ZK-EVMs are protocols used by Level 2 networks to increase scalability on Ethereum (ETH). In practice, they allow the creation of Zero-Knowledge rollups to aggregate the validation of transactions on the network without disclosing sensitive information. By doing so, they ensure faster and cheaper exploitation of Ethereum dApps while preserving decentralization and security.
Polygon Hermez, zkSync and Scroll are competing for a monopoly on this market. Currently, the question is who will offer the most attractive offer between performance and compatibility with the Ethereum Virtual Machine (EVM). In this context of frenzy, Vitalik Buterin, the founder of Ethereum, published a article which establishes a typology of existing solutions and their specificities. He identified five of them.

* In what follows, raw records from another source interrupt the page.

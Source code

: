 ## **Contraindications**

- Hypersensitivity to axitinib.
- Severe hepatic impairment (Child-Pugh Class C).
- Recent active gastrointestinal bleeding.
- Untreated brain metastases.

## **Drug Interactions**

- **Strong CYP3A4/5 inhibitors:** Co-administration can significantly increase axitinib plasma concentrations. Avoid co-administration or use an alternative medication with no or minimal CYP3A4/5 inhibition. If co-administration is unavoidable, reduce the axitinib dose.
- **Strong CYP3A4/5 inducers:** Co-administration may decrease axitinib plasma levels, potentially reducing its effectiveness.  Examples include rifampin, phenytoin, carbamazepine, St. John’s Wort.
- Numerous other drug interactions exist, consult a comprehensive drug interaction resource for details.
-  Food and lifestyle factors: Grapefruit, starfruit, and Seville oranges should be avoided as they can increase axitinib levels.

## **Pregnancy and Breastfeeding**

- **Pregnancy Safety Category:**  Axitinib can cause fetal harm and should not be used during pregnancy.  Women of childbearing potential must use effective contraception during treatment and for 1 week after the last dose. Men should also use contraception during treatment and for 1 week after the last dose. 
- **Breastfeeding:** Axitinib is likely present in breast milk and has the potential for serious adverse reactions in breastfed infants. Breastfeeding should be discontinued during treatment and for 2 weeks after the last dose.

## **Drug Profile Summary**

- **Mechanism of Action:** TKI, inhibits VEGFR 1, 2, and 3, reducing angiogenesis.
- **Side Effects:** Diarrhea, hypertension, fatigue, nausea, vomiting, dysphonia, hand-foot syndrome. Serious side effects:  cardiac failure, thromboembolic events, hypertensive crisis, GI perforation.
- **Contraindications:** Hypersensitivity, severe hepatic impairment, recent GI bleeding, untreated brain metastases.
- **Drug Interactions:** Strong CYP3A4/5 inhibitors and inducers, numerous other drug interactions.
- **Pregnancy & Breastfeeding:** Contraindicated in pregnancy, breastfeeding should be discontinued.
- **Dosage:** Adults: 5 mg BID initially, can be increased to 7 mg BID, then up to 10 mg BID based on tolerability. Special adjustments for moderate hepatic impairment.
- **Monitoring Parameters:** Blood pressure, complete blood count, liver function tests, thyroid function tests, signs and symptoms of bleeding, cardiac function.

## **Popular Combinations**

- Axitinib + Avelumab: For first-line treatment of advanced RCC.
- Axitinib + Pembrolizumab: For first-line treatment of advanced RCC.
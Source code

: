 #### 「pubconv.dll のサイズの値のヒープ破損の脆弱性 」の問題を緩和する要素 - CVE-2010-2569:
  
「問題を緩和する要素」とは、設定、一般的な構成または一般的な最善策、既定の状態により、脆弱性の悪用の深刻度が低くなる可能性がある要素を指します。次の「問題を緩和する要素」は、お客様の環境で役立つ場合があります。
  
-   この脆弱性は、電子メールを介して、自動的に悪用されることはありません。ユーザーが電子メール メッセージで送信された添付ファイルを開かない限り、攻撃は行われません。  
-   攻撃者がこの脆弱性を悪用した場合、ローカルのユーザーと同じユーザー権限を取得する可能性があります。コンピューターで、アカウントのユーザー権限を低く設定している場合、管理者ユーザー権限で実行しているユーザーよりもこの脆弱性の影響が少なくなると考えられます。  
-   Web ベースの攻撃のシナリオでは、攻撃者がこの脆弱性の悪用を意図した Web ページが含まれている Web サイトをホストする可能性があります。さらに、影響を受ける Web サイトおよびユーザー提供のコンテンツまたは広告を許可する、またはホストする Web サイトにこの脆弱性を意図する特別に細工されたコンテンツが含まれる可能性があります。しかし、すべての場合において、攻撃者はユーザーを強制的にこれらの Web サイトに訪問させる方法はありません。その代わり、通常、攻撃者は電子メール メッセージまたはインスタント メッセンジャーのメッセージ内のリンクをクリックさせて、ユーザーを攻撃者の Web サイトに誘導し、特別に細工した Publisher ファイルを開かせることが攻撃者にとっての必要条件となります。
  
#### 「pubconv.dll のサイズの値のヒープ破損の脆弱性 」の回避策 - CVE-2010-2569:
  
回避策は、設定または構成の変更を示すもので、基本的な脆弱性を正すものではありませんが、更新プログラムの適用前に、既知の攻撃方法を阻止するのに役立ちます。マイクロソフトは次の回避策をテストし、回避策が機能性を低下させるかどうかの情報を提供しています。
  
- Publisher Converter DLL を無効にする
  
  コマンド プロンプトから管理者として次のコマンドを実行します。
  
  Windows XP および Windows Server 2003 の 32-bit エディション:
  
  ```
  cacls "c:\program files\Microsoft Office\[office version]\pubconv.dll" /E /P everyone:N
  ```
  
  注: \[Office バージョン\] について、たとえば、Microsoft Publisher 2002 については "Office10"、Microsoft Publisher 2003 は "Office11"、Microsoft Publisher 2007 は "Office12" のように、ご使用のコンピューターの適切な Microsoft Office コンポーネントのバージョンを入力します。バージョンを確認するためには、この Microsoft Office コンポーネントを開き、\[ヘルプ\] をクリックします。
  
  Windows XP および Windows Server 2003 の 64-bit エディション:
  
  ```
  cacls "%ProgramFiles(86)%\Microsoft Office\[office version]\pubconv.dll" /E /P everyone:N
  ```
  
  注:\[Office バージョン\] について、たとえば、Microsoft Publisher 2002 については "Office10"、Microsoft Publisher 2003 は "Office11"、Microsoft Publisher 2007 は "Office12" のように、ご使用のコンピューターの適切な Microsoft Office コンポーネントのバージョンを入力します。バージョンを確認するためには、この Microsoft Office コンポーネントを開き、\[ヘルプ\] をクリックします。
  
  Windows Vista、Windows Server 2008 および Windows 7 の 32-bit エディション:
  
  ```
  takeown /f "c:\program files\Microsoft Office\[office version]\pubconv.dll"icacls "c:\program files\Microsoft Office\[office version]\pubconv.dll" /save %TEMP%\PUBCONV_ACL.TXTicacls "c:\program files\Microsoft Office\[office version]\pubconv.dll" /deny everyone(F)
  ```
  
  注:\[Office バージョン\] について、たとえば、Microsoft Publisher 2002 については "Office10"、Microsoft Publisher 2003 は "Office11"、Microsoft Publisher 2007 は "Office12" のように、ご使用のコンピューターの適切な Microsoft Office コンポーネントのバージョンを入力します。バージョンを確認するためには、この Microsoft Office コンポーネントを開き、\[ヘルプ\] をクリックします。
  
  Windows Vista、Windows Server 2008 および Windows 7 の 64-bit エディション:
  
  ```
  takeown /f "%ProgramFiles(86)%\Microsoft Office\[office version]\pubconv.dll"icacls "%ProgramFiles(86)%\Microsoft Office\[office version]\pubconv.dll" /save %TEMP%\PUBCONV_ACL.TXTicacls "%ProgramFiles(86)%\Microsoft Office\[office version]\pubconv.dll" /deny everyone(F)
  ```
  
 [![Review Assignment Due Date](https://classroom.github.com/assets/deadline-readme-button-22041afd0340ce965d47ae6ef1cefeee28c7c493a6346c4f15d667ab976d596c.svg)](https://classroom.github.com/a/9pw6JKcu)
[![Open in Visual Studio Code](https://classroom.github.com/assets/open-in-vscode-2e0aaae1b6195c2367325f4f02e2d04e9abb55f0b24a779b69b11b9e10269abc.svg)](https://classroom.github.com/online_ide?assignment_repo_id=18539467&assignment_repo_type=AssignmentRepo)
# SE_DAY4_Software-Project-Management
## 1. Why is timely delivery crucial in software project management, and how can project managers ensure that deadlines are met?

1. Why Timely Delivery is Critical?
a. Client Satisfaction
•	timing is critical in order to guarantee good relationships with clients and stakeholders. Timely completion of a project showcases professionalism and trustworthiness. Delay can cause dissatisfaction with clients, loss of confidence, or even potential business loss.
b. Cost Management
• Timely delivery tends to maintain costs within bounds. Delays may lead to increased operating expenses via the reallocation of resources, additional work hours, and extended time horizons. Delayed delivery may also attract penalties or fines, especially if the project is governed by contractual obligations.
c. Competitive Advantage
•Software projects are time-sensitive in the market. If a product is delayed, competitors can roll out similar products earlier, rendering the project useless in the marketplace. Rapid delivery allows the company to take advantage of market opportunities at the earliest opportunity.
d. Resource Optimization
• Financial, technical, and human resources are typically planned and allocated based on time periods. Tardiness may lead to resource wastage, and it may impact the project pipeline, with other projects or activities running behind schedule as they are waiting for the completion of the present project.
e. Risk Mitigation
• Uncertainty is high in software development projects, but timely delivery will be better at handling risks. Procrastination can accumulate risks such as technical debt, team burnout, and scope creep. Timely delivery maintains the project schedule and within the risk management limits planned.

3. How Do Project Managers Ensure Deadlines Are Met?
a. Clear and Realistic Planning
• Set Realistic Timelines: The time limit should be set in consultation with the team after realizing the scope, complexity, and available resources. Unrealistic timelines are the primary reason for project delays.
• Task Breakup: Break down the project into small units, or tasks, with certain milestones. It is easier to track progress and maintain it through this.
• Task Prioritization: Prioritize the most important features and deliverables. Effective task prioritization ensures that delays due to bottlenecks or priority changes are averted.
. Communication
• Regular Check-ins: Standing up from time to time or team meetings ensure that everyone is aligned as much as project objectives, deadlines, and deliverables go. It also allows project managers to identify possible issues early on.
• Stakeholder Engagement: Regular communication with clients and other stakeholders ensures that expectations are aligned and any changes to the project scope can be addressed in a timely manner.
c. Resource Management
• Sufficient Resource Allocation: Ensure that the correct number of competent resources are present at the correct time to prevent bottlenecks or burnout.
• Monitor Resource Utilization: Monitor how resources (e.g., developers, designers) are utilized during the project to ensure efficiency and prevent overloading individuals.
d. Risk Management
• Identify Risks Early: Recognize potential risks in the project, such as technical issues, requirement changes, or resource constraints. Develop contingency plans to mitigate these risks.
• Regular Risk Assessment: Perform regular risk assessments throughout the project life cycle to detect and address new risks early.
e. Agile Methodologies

Type 1 – fully equivalent to Ethereum
The type 1 ZK-EVMs have the particularity of offering an absolute equivalence with the EVM. That said, they are espousing Ethereum in its entirety. Their operation is based on the desire to facilitate the generation of evidence on the network, without changing the properties of its execution layer.
Obviously, Type 1 ZK-EVMs are likely to stimulate the rise in Ethereum. Indeed, they offer many advantages, including the possibility for rollups to exploit the majority of the network’s infrastructure and tools (execution clients, block explorers, etc.).
However, at its core, Ethereum was not designed to integrate Zero-Knowledge (ZK) protocols. This explains why, currently, the production of ZK proofs requires a lot of time and calculations on the part of the network. Moreover, since the ZK-EVM was developed based on Ethereum, it will be difficult to fill these gaps, at least in the short term.
A challenge that Privacy and Scaling Explorations, an organization from the Ethereum community, decided to take up. Indeed, the members of this association work currently working on the creation of a type 1 ZK-EVM.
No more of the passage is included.